Mónika Farkas, the community leader of the Hungarian Christian Church in Safety Harbor, said that her church was built in 1960 by enthusiastic Hungarians who took out a large loan and then managed to pay it back through collecting donations. Apparently touched, she spoke of how she had come to lead the community: after listening to a performance by Tvrtko Vujity, she invited him to visit them, and he came along with the violin virtuoso Bernadett Nyári. Inspired by the success of that event, Farkas decided to shake up the community, and has been enthusiastically organizing events ever since. They also have a singing group for small children, regular lunches attended by 70⁠100 people, and Rev Dr Csaba Osváth conducts services every Sunday. Farkas quoted from the 50th anniversary commemorative book, explaining the founders’ goal, that is,

to always have a place where people could speak Hungarian, a goal she wants to pursue relentlessly.

Daytona Beach Hungarian American Club

Zsuzsanna Kovácsoutgoing president of the Daytona Beach Hungarian American Club, explained that her organization, founded in 1961, is a non-political and non-religious community that brings local Hungarian families together and keeps Hungarian culture alive by organizing monthly gatherings, outings, Hungarian holiday celebrations, and by serving Hungarian home-cooked meals. Their current location is a Presbyterian church, as they cannot afford to own or maintain a separate building. She emphasized how cohesion had helped them through economic and social high and low points.

Finally, Piros Pazurek took the floor again and, in place of the absent representatives of the Diaspora Camp (Noémi Szilágyi) organized by the Hungarian Scout Association in Exteris (KMCSSZ in Hungarian) and of the Hungarian Festival in Sarasota (Erika Klatyik, Zsolt and Tünde Szekély, Péter Rippel), emphasized that these events are also colourful elements of Hungarian life in Florida. She stressed that the festival, which attracted thousands of people and was held for the 17th time last year, is a great experience for all visitors. The organizers have put it together with their own efforts, by raising funds from civic organisations and businesses (ie it is not funded by the state or other governmental organizations), with great enthusiasm and a lot of volunteer work, similarly to the HungarianHub and the Hungarian Summit, to which they are looking forward to, welcoming all interested individuals or businesses on May 23⁠24.

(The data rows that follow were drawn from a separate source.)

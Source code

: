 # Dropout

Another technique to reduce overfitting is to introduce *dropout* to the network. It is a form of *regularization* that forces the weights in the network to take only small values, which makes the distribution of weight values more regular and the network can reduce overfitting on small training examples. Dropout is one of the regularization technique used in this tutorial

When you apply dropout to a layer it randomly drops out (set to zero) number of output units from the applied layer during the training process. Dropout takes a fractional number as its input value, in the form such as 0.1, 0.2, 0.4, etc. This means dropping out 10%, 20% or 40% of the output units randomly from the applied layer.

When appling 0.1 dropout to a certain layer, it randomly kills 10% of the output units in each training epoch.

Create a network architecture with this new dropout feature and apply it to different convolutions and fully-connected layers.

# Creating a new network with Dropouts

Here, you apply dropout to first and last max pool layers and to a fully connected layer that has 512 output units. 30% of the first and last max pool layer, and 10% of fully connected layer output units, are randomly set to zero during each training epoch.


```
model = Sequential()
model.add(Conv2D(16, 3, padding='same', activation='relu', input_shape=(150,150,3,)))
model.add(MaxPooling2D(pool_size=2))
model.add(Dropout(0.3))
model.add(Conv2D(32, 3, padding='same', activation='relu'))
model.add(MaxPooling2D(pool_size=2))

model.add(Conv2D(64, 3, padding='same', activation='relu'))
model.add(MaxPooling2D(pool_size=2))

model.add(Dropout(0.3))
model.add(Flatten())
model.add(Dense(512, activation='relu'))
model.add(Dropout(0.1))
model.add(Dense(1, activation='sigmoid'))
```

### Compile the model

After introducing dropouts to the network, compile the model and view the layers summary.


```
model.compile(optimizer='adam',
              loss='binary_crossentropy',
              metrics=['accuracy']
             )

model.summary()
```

The poster of the Hungarian Festival in Sarasota

Although I have been living in America for more than a year and a half, and have written numerous articles and even a book about Hungarians in America, I was not familiar with Hungarians in Florida before the conference, have only met a few of their representatives in passing, and have only recently started producing content for HungarianHub. However, this conference re-confirmed my previous take-away: the future of Hungarians in the diaspora depends on the cooperation of enthusiastic volunteers and committed church people, and the civic and church organizations they lead or operate.